Saved data entries

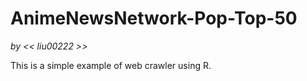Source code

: # AnimeNewsNetwork-Pop-Top-50

_by << liu00222 >>_

This is a simple example of web crawler using R.
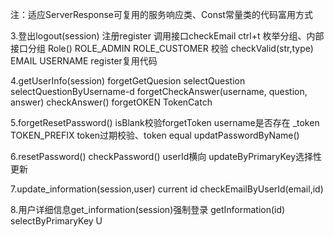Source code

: 注：适应ServerResponse可复用的服务响应类、Const常量类的代码富用方式


3.登出logout(session)
    注册register 调用接口checkEmail  ctrl+t
    枚举分组、内部接口分组 Role() ROLE_ADMIN ROLE_CUSTOMER
    校验 checkValid(str,type) EMAIL USERNAME register复用代码

4.getUserInfo(session)
    forgetGetQuesion selectQuestion selectQuestionByUsername-d
    forgetCheckAnswer(username, question, answer)
    checkAnswer() forgetOKEN  TokenCatch
    
5.forgetResetPassword()
     isBlank校验forgetToken  username是否存在
    _token TOKEN_PREFIX token过期校验、token equal
     updatPasswordByName()
 
6.resetPassword() checkPassword() userId横向
    updateByPrimaryKey选择性更新

7.update_information(session,user) current id
    checkEmailByUserId(email,id)

8.用户详细信息get_information(session)强制登录
     getInformation(id) selectByPrimaryKey
     U 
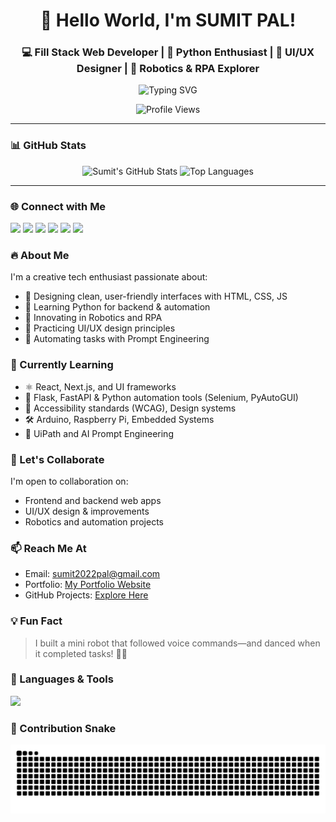 <h1 align="center">👋 Hello World, I'm SUMIT PAL!</h1>

<h3 align="center">💻 Fill Stack Web Developer | 🐍 Python Enthusiast | 🎨 UI/UX Designer | 🤖 Robotics & RPA Explorer</h3>

<p align="center">
  <img src="https://readme-typing-svg.demolab.com?font=Fira+Code&weight=500&pause=1000&color=00FFCC&center=true&vCenter=true&width=435&lines=Passionate+about+Tech+%26+Creativity;Always+Building+%26+Learning!" alt="Typing SVG" />
</p>

<p align="center">
  <img src="https://komarev.com/ghpvc/?username=innovativesumit&label=👀%20Profile%20views&color=0e75b6&style=flat-square" alt="Profile Views" />
</p>

---

### 📊 GitHub Stats
<p align="center">
  <img src="https://github-readme-stats.vercel.app/api?username=innovativesumit&show_icons=true&theme=radical&card_width=400" width="400" height="200" alt="Sumit's GitHub Stats"/>
  <img src="https://github-readme-stats.vercel.app/api/top-langs/?username=innovativesumit&layout=compact&theme=radical&card_width=400" width="400" height="200" alt="Top Languages"/>
</p>

---
### 🌐 Connect with Me
<p align="left">
<a href="https://codeforces.com/profile/sumit-pal" target="_blank"><img src="https://img.shields.io/badge/-Codeforces-1F8ACB?style=flat-square&logo=codeforces&logoColor=white"/></a>
<a href="https://www.leetcode.com/sumit-pal" target="_blank"><img src="https://img.shields.io/badge/-LeetCode-FFA116?style=flat-square&logo=LeetCode&logoColor=white"/></a>
<a href="linkedin.com/in/sumit-pal-40511a339/" target="_blank"><img src="https://img.shields.io/badge/-LinkedIn-0077B5?style=flat-square&logo=Linkedin&logoColor=white"/></a>
<a href="https://instagram.com/sumittech_360" target="_blank"><img src="https://img.shields.io/badge/-Instagram-E4405F?style=flat-square&logo=Instagram&logoColor=white"/></a>
<a href="https://www.youtube.com/c/sumittech_360" target="_blank"><img src="https://img.shields.io/badge/-YouTube-FF0000?style=flat-square&logo=YouTube&logoColor=white"/></a>
<a href="https://twitter.com/sumit-pal" target="_blank"><img src="https://img.shields.io/badge/-Twitter-1DA1F2?style=flat-square&logo=Twitter&logoColor=white"/></a
</p>


### 🔥 About Me
I'm a creative tech enthusiast passionate about:
- 🎨 Designing clean, user-friendly interfaces with HTML, CSS, JS
- 🧠 Learning Python for backend & automation
- 🤖 Innovating in Robotics and RPA
- 📐 Practicing UI/UX design principles
- 🤖 Automating tasks with Prompt Engineering

  

### 🌱 Currently Learning
- ⚛ React, Next.js, and UI frameworks
- 🐍 Flask, FastAPI & Python automation tools (Selenium, PyAutoGUI)
- 📐 Accessibility standards (WCAG), Design systems
- 🛠 Arduino, Raspberry Pi, Embedded Systems
- 🤖 UiPath and AI Prompt Engineering




### 🤝 Let's Collaborate
I'm open to collaboration on:
- Frontend and backend web apps
- UI/UX design & improvements
- Robotics and automation projects



### 📫 Reach Me At
- Email: sumit2022pal@gmail.com
- Portfolio: [My Portfolio Website](https://sumit-portfolio-green.vercel.app/)
- GitHub Projects: [Explore Here](https://github.com/InnovativeSumit?tab=repositories)



### 💡 Fun Fact
> I built a mini robot that followed voice commands—and danced when it completed tasks! 🤖💃



### 🧰 Languages & Tools
<p align="left">
  <!-- Skillicons.dev (works fine) -->
  <img src="https://skillicons.dev/icons?i=html,css,js,ts,react,nextjs,nodejs,express,tailwind,figma,python,c,cpp,java,mysql,mongodb,php,ruby,graphql,git,github,flutter,firebase,opencv,tensorflow,aws,gcp,kotlin,vscode,arduino,docker,kubernetes" />
</p>



### 🐍 Contribution Snake
<p align="center">
  <img src="https://github.com/InnovativeSumit/innovativesumit/blob/output/snake.svg" />

</p>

### Task objective
Find the count of lines in the data above where the string "with" occurs. Provide that number alone.

### Solution
3